● **Required work**
Among the lines below, copy exactly those from the one with "escape, and bearing" through the one with "have a telegraph", counting both ends.

● **Records for this exercise**

>>>>>

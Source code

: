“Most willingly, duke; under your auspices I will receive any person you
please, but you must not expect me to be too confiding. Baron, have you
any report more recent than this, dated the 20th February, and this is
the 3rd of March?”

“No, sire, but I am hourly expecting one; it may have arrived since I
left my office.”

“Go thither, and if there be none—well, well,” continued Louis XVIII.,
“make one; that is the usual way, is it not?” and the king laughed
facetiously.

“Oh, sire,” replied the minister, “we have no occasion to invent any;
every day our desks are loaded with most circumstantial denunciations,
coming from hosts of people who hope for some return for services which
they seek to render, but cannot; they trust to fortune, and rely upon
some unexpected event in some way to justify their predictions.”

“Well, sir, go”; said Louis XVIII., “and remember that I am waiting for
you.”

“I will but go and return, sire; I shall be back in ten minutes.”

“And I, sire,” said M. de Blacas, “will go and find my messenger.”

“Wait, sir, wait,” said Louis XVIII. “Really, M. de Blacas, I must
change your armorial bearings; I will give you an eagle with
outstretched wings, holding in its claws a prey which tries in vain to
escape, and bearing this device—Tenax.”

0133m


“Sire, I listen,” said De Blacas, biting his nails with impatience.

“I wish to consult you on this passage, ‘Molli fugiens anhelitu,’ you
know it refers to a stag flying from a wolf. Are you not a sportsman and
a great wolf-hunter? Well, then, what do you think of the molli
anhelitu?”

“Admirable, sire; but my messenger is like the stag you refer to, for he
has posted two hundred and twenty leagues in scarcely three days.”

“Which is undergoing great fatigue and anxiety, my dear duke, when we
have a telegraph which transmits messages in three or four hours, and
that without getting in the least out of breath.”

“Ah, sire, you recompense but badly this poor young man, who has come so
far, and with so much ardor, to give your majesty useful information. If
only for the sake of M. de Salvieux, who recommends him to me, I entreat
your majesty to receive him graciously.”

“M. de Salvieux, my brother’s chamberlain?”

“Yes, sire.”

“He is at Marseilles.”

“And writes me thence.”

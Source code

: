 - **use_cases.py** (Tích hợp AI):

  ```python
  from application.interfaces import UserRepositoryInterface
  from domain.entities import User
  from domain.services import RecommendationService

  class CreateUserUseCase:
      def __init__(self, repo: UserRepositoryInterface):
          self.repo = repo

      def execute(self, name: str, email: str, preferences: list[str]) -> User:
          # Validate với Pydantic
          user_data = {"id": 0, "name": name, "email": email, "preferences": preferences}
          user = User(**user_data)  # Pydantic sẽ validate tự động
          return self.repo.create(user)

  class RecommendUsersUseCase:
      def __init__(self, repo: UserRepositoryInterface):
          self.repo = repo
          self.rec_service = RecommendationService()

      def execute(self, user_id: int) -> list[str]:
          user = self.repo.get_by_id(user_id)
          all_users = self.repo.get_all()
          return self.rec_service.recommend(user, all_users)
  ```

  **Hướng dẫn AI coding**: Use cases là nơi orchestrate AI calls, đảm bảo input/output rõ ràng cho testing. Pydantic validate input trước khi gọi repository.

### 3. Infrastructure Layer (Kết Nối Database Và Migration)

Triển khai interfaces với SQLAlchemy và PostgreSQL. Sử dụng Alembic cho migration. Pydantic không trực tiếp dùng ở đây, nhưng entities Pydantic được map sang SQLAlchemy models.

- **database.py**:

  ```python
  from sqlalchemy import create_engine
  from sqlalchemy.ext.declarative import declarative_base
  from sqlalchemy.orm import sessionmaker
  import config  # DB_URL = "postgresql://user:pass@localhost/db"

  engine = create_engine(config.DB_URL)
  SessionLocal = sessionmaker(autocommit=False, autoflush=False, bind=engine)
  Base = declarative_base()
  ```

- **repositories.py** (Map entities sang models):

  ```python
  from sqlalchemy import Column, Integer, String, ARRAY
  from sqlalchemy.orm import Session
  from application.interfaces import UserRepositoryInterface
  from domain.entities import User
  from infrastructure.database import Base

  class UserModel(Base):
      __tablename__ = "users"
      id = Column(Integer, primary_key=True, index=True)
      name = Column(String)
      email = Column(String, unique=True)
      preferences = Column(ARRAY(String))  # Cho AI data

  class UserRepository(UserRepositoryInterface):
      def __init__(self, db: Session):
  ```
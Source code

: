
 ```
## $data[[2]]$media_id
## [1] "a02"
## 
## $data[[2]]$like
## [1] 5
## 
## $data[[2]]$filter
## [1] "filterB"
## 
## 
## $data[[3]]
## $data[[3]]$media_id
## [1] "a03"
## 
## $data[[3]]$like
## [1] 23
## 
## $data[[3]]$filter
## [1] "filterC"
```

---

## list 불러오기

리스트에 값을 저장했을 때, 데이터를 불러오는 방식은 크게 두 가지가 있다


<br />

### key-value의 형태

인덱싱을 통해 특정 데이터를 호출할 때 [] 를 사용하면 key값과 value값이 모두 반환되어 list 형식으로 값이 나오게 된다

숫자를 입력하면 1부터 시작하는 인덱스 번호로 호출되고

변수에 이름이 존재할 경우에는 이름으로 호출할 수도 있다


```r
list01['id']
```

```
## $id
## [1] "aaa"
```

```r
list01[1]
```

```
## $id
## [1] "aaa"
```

<<<<<

● **Answer space**
escape, and bearing this device—Tenax.”

0133m


“Sire, I listen,” said De Blacas, biting his nails with impatience.

“I wish to consult you on this passage, ‘Molli fugiens anhelitu,’ you
know it refers to a stag flying from a wolf. Are you not a sportsman and
a great wolf-hunter? Well, then, what do you think of the molli
anhelitu?”

“Admirable, sire; but my messenger is like the stag you refer to, for he
has posted two hundred and twenty leagues in scarcely three days.”

“Which is undergoing great fatigue and anxiety, my dear duke, when we
have a telegraph which transmits messages in three or four hours, and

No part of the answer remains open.